As a group, wasps provide extraordinarily important ecological services, including pollination, predation, and parasitism. Put simply, without wasps we would be overrun with insect pests, and we would have no figs, and no Fig Newtons.

Hornets and paper wasps prey on other insects and help keep pest insect populations under control. Paper wasps carry caterpillars and leaf beetle larvae back to their nests to feed their growing young. Hornets provision their nests with all manner of live insects to sate the appetites of their developing larvae. It takes a lot of bugs to feed a hungry brood. Both hornets and paper wasps provide vital pest control services.

Yellowjackets don't get quite as much credit for being beneficial, although they should. Yellowjackets mostly scavenge dead insects to feed their offspring. We do need these services, too, of course. What would the world be like if all the dead bugs just piled up? Unfortunately, their scavenging habits and their love of sugar puts them in close proximity to people, which almost never ends well for the yellowjacket or the person.

Wasps and Yeast

Researchers at the University of Florence recently discovered another important role of both hornets and paper wasps–they carry yeast cells in their guts. Yeast is an essential ingredient in making bread, beer, and wine, but we know very little about how yeast lives in the wild. The researchers found that wasps and hornets feed on late-season grapes, which are rich in wild yeast. The yeast survives the winter in the stomachs of hibernating queen wasps and is passed on to their offspring when the mother wasps regurgitate food for their young. The new generation of wasps carries the yeast back to the next season's grapes. So raise your glass to the wasps and hornets!

New Zealand Eradication Program

In some cases, however, the costs of wasps, particularly invasive species, far outweigh the benefits. In 2015, the Department of Conservation and Ministry for Primary Industries in New Zealand looked into the economic costs of the invasive species of German wasps (Vespula germanica) and common wasps (V. vulgaris) across industries, society, and the natural environment. They found that wasps cost New Zealand NZ$75 million each year, and projected a total cost of NZ$772 million between 2015 and 2050, 80 percent of which is associated with wasp predation on honeybees and the impacts on decreased pollination. Wasps kill bees and their larvae for protein, rob hives of honey, and consume 50 percent of the available honeydew, a food source for bees.

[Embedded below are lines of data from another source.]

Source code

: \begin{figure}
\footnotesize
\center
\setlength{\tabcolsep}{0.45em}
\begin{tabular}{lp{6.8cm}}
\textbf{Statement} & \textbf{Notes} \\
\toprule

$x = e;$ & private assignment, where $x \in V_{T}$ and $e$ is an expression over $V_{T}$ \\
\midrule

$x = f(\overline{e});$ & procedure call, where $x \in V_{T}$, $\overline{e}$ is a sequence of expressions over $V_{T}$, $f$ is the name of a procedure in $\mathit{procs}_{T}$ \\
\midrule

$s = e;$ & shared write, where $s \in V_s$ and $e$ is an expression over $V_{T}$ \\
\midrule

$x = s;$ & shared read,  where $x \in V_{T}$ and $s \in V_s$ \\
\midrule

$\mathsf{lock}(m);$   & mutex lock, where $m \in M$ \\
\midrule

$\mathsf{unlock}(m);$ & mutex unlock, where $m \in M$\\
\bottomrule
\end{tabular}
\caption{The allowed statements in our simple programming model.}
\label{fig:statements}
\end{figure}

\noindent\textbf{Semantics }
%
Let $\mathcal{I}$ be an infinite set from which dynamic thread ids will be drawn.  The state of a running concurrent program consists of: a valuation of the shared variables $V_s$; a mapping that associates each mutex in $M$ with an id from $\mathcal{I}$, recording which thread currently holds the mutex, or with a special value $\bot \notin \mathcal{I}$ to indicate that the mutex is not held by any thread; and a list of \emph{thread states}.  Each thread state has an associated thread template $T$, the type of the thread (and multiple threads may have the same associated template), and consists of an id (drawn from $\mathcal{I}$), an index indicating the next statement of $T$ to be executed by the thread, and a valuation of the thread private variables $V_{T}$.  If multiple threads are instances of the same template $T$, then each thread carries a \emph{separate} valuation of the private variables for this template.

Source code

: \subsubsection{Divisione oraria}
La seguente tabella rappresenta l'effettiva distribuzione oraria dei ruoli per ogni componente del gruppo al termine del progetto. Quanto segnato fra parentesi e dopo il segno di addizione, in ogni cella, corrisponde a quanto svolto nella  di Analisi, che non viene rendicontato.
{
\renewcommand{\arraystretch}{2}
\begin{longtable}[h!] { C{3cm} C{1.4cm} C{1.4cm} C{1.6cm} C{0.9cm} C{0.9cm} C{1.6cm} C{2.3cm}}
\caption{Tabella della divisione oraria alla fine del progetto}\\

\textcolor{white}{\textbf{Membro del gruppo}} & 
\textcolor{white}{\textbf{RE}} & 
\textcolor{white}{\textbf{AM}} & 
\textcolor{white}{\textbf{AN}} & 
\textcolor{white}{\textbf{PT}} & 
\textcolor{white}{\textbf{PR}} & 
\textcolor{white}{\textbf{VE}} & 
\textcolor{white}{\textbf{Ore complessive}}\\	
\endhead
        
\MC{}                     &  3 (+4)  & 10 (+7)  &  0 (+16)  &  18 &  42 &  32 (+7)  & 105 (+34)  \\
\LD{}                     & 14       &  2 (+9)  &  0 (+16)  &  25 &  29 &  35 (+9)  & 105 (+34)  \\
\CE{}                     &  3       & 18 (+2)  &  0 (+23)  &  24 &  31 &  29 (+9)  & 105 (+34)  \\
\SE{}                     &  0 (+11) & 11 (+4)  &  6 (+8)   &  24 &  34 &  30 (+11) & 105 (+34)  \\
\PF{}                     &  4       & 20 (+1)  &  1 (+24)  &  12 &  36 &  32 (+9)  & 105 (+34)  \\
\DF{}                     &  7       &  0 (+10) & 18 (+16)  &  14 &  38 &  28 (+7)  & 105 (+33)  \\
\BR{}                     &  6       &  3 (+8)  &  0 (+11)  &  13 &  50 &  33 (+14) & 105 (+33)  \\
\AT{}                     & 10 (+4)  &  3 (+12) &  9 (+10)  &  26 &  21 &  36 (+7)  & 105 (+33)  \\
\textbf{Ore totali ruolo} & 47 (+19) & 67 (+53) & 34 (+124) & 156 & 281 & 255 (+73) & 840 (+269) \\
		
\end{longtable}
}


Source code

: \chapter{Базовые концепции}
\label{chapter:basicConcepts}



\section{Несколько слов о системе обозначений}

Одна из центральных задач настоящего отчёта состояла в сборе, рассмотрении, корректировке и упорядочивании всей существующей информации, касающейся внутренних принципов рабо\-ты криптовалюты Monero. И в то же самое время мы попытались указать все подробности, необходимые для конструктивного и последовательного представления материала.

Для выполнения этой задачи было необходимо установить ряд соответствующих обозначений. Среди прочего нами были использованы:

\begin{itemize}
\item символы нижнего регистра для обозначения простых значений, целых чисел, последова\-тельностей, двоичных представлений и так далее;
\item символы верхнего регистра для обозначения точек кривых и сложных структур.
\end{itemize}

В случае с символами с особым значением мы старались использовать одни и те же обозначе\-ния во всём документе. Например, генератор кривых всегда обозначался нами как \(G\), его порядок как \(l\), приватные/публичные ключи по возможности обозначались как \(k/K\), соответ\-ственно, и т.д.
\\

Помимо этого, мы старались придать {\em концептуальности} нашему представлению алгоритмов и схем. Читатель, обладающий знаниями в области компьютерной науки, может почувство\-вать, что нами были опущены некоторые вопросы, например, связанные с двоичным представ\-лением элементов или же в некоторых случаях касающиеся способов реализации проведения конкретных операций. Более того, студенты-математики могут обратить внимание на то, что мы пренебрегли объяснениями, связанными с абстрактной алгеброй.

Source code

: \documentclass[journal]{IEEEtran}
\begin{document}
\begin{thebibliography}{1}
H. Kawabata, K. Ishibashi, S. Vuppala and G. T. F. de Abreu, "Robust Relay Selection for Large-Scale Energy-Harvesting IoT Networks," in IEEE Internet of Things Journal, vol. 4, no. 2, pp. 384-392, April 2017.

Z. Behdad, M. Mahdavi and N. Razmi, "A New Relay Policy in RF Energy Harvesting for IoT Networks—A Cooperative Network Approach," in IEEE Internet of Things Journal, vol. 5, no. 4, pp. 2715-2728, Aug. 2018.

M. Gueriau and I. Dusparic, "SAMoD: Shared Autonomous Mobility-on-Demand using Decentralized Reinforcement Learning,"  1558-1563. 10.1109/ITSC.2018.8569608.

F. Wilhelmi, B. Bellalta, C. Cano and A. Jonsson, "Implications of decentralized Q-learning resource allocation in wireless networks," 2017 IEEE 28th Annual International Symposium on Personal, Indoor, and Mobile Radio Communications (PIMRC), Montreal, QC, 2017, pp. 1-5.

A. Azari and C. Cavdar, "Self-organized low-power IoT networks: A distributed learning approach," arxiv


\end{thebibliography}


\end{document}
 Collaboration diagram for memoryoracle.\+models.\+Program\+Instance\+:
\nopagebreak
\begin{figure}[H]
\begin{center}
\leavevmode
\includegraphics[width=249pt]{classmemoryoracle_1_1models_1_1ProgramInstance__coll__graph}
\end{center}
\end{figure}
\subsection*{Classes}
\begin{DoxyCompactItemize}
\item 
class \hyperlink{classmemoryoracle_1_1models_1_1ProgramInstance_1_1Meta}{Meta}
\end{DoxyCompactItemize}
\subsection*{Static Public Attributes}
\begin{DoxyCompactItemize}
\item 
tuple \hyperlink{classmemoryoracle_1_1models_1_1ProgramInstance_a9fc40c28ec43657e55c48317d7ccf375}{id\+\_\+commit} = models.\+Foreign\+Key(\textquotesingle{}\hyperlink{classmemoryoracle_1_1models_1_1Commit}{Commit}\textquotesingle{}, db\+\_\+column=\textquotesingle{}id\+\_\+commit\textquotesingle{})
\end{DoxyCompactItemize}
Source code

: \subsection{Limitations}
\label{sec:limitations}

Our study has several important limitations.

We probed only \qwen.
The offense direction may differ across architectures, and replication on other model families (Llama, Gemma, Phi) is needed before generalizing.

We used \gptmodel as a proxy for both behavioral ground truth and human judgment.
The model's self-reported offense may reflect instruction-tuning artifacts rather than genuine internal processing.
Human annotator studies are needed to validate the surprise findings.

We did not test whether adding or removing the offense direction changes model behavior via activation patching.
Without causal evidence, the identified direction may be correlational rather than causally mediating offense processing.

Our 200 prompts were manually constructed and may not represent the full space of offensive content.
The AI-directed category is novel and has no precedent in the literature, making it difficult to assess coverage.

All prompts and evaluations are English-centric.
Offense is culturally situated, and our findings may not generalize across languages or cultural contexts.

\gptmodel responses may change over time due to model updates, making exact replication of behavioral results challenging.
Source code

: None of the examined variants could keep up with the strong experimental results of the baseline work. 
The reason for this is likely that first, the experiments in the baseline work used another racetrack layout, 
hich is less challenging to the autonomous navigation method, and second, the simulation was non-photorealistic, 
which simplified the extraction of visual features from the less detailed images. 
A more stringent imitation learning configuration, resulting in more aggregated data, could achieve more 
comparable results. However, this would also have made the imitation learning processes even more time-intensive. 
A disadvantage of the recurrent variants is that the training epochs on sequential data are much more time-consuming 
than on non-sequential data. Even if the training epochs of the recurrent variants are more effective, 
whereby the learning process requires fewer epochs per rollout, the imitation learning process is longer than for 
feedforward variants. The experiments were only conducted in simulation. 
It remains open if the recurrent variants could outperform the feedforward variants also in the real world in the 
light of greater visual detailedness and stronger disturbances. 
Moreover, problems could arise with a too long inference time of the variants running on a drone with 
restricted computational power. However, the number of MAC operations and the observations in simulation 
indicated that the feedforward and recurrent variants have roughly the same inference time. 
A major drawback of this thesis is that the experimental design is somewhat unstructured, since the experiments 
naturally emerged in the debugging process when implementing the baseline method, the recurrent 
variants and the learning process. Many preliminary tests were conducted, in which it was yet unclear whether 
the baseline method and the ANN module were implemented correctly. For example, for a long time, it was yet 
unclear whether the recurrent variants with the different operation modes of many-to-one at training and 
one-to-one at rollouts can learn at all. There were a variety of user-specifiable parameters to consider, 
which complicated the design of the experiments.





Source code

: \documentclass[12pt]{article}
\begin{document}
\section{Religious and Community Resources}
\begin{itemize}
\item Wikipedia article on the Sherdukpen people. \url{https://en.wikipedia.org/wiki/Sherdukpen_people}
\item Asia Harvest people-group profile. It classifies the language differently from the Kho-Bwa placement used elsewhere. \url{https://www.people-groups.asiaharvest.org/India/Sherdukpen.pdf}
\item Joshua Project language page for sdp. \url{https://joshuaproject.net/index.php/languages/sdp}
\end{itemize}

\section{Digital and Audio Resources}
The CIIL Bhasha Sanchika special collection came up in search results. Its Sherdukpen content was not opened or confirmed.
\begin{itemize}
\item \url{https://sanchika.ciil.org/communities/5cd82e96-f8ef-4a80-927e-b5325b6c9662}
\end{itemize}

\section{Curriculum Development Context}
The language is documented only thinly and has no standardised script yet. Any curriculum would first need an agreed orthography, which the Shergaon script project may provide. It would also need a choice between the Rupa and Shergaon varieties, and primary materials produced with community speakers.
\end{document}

Over the past hundred years, New Zealand has taken on an extensive program of re-establishing biodiversity on several uninhabited islands, by removing feral goats, goats, pigs, and rats. Rats have been removed from more than 100 islands as of 2018. In 2015, Department of Conservation ran a pilot program on five public conservation land sites, testing a government-backed wasp bait called Vespex, and found a reduction of more than 95 percent of wasp activity. In early 2018, the New Zealand government began distributing information on how to set up wasp bait traps.